A few of my recipes are completely unplanned and come out of sheer necessity to use up items in my refrigerator. These are sometimes my very best recipes. This is one of those recipes.
I had a container full of cooked, shredded chicken leftover from making a Buffalo Chicken Frittata (recipe is in my cookbook!) for brunch last weekend. I knew I needed to use it up before heading out of town this weekend so I started to brainstorm.
For some reason enchiladas were the first thing that came to mind…. then green sauce… then sriracha… then avocados, all of the sudden my chicken enchilada recipe was taken to another level with a new creamy avocado, sriracha sauce.
And this sauce, y’all, seriously, this sauce! It’s so easy and so delicious, the perfect amount of creaminess, spice and flavor, yum!
- 2 cups chicken broth
- 1 cup sour cream
- 2 large avocados (peeled & de-seeded)
- 4 oz can diced green chilies
- 2 tbsp sriracha
- 1 lime (juiced)
- 1 tsp cumin
- ½ tsp black pepper
- ½ tsp kosher salt
- ¼ cup fresh cilantro
- 3 cups cooked, shredded chicken
- 8 large tortillas
- 2 cups pepper jack cheese (shredded)
- ½ cup pickled jalapeño slices
- 1 avocado (peeled, de-seeded & diced) – optional topping
- 2 tbsp cilantro (chopped) – optional topping
Preheat the oven to 350°.
Add the first 10 ingredients to a blender or food processor.
Blend until smooth and creamy.
Toss 1 cup of the sauce with the chicken.
Pour ½ cup of the sauce into the bottom of a baking dish.
Place 1 cup of the sauce on a large, rimmed plate.
Rub each side of a tortilla in the sauce.
Fill the tortilla with chicken and a sprinkle of pepper jack cheese.
Roll the tortilla up and place in the baking dish.
Repeat these steps until all 8 enchiladas are in the dish, adding more sauce to the plate when needed.
*Note: If you’re only cooking for 1 or 2 people, you can divide the enchiladas into two separate dishes, then refrigerate one for up to a week and cook when ready to serve. That’s what I did, and while one pan is gone, the great news is, I still have another one waiting for me next week… and let me tell you, I can’t wait to eat this dish again!
Pour any remaining sauce over the tortillas, then sprinkle the remaining pepper jack cheese on top, along with the pickled jalapeno slices.
*And another note: If you’re not a fan of spicy food you can omit the sriracha in the sauce and the jalapeños on top for a much milder enchilada.
Place the enchiladas in the oven for 15-20 minutes.
If you’d like to add the “optional toppings” now’s the time to do it! A little extra cilantro and avocado, why not? Let’s be real, there can never be TOO much avocado, ever!

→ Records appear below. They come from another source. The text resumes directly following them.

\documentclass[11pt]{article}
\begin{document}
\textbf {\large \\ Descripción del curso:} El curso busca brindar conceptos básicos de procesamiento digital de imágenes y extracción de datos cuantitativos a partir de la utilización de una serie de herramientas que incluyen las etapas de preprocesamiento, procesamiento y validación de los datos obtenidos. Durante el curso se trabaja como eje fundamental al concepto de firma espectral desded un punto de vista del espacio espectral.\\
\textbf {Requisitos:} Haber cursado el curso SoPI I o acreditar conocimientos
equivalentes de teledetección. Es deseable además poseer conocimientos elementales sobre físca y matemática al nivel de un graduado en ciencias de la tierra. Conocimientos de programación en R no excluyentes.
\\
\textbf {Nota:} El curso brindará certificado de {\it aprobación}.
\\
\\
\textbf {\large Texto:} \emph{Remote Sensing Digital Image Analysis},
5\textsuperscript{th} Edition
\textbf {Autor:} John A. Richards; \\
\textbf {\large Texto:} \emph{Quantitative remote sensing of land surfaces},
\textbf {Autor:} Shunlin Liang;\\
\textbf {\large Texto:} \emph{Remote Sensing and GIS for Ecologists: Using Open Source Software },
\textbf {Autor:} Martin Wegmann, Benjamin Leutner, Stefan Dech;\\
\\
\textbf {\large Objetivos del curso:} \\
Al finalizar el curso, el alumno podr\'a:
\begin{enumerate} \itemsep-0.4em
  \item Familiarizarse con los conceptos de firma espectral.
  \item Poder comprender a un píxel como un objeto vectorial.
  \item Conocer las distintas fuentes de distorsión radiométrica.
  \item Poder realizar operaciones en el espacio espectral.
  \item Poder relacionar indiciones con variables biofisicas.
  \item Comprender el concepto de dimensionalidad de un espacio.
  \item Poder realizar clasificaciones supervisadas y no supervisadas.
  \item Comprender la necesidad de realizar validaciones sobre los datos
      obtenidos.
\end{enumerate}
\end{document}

I posted the above picture on my Instagram page yesterday, then about an hour later I text my neighbor asking if he’d eaten yet, his response “yes but I’m always hungry” haha, such a dude!
Turns out when I got downstairs, he had seen the Instagram picture and was dying to try them. Let’s just say, he wasn’t disappointed, he’s already requested I make them again for his birthday!
I highly recommend making these ASAP, I promise that the Avocado Sriracha Sauce will be your new favorite! I give it the “Whitney Guarantee” 😉
♣ Vegetarian Option: Substitute vegetable broth for chicken broth in the sauce. Add tofu, veggies or extra cheese as the filling, instead of the chicken. The star of the dish really is the sauce so no matter what you decide to fill it with, I promise that it will be delicious!
♦ Gluten Free Option: Use corn tortillas to make this recipe gluten-free.